А в Перми, странное дело, где бы и кому бы меня ни представляли, так одну и ту же характеристику зачитывают. Прямо слово в слово повторяют. Видать, ориентировку на меня сверху спустили, и, чтобы не дай бог чего не перепутать, все ее заучили назубок. Вот и Марат Гельман, знакомя меня с девушкой, говорит: «А это, мол, Илья Фальковский, люблю его какпоэта…» Вот те раз, думаю, интересно, что именно Марат принимает за мою поэзию, неужто этот мой старый текст: «Дай п…зды, давай п…зды, крепко давай п…зды…»? Или, может, рэп-частушку «Танцуй, танцуй, пока стоит х…й…»? Хотел было поинтересоваться, но не решился – вдруг вскроется, что в ориентировке меня перепутали с реальным поэтом. Выгонят тогда из Перми. Кошусь на девушку – в ее глазах никакого интереса. А Марат знай себе продолжает, соловьиными трелями заливается: «А еще он художник, музыкант…» Вот, думаю, загнул, какой же я музыкант. Один раз, помню, участник нашей группы Катала решил поорать что-то нецензурное в микрофон, выдавая это за пение. Он мне тогда доверил с компьютера минус музыкальный пускать. А я с испуга так напился, что давай по кнопкам ноутбука, как по клавишам пианино, стучать. Компьютер сразу же завис, Катала орал безо всякого музыкального сопровождения. Немногочисленная публика нас тут же освистала, и из клуба с позором выгнали. Больше на сцене мне побывать не довелось. Гляжу на девушку – она по-прежнему ноль внимания. А Марат все льет сладкий елей: «Ну и, наконец, он известный левый мыслитель». Тут, смотрю, в глазах девушки какой-то огонек заиграл. И декольте ее ко мне даже как будто придвинулось, колыхаясь, словно Южно-Китайское море перед тайфуном. Вот это, думаю, то, что надо. Буду теперь левым мыслителем. Буду, как та же Деготь, по выставкам ходить, на все с важным видом коситься, языком цокать, зубом щелкать.

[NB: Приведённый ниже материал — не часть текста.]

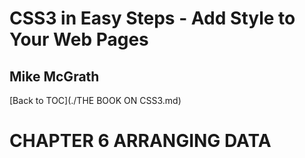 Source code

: # **CSS3 in Easy Steps - Add Style to Your Web Pages**
## Mike McGrath

[Back to TOC](./THE BOOK ON CSS3.md)

# CHAPTER 6 ARRANGING DATA
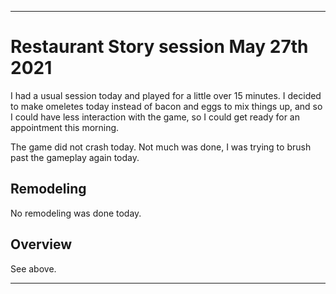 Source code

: 
***

# Restaurant Story session May 27th 2021

I had a usual session today and played for a little over 15 minutes. I decided to make omeletes today instead of bacon and eggs to mix things up, and so I could have less interaction with the game, so I could get ready for an appointment this morning.

The game did not crash today. Not much was done, I was trying to brush past the gameplay again today.

## Remodeling

No remodeling was done today.

## Overview

See above.

***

К тому же делать-то для этого ничего не надо. У нас ведь как: кем себя назовешь, за того тебя и принимают. Ходишь повсюду, говоришь: «Я, мол, писатель или музыкант». А кто там проверять будет, есть ли у тебя за душой хоть одна книга или пластинка. То же и с художниками. Вот наша группа «ПГ» десять лет себя выдавала за художников, ничего толком делать не умея, и надо же, кто-то повелся, поверил. Даже премию какую-то нам разок дали. А мы чем занимались? Брали из интернета чужие фотографии и в фотошопе их неумело обрисовывали. Правда, потом выяснилось, что иные художники еще того хуже. Даже фотошопом пользоваться не умеют. Наймут себе ассистента, он давай за них на компьютере вкалывать. А другие наймут чертежника, он – мастера, тот – рабочих, а они уже по эскизам здоровенные статуи отливают. А художник ходит себе, улыбается, зубы белые скалит: «Вон она, скульптурища моя, полюбуйтесь!»

Так что стал я левым мыслителем. Приглашают меня теперь в разные места. Даже на какую-то передачу в телевидение позвали. Звонят, говорят: «Приходите, мол, у нас передача аналитическая, посидим, подумаем, потолкуем – все, как вы любите». Оказалось, впрочем, заурядное ток-шоу. Вот и в «Артхронику» позвали – чего-нибудь умное написать.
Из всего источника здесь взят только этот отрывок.